The perennial problem of unstable short term projects funded by local councils is evident in Estonia too. There are now 15 Estonian Youth Organisations with over 500 members with stable funding.

Heidi Klamp is a former Director of Hobbies who has now moved into more independent youth work by establishing a Youth Union that is drawing down its own resources as a voluntary body.   Heidi believes that it is really important for the young people in her organisation to get a chance to go abroad, not previously part of their tradition. She is therefore very keen to build links with CYWU members who may be interested in Estonian exchanges. There is a possibility too of considering job shadowing with British workers under Action 5 of European funding.

Contact Heidi direct on [email protected]

Sweden – a new specialist trade union

Youth workers in Sweden are currently debating whether to establish a specialist youth workers union to give greater prominence to their work and campaign for systematic training and funding and recognised qualifications. More news of this we hope by CYWU National Conference next year.

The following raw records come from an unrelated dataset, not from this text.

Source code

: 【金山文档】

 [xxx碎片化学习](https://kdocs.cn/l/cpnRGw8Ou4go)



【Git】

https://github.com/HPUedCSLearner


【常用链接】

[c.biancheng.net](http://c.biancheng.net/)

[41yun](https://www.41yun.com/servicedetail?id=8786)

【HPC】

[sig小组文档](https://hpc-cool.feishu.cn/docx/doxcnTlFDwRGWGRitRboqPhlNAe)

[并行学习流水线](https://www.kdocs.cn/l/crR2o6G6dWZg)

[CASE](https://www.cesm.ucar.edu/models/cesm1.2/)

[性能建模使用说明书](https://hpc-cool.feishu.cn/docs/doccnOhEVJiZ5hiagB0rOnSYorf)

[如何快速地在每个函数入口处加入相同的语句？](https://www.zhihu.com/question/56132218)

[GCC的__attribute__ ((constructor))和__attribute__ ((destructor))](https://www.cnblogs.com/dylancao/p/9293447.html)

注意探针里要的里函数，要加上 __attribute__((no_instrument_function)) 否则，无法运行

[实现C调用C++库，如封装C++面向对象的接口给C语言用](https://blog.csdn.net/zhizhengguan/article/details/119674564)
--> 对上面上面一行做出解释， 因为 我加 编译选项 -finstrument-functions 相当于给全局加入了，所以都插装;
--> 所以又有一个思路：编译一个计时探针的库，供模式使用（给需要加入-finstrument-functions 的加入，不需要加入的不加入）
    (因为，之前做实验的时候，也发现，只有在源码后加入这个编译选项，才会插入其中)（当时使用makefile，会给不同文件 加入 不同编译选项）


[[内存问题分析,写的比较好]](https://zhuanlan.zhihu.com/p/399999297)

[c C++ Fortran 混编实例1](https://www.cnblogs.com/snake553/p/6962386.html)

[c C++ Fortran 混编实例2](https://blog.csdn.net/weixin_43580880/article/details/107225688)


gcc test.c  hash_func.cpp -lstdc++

IN the meantime contact any of the Swedish workers at the Conference for links and exchanges:

Anna Olvenius [email protected]

Thomas Hermansson [email protected]

Majlis Blomqvist [email protected]

Pernilla Alkeskog [email protected]

Lithuania develops youth service

Much like Estonia, Lithuania is developing its new youth service and youth work initiatives. Rytis Laurinavicius would be pleased to hear from you to develop exchanges. Rytis represents the Agency of International Youth Co Operation: [email protected]

Dutch voluntary sector knows no bounds

Colleagues from the voluntary church sector in Holland play a dynamic part in the generally good infrastructure of youth work support in that country. Often it is local authority projects that make the international links. Members seeking contact with the Dutch voluntary sector are encouraged to contact Viona Bremmer on [email protected] or Marion Niewenhuizen on [email protected]

In order to back up CYWU member’s international exchange work, the Union is currently seeking ways of providing support packs on legislation and regulations and health and safety in exchange work to different countries.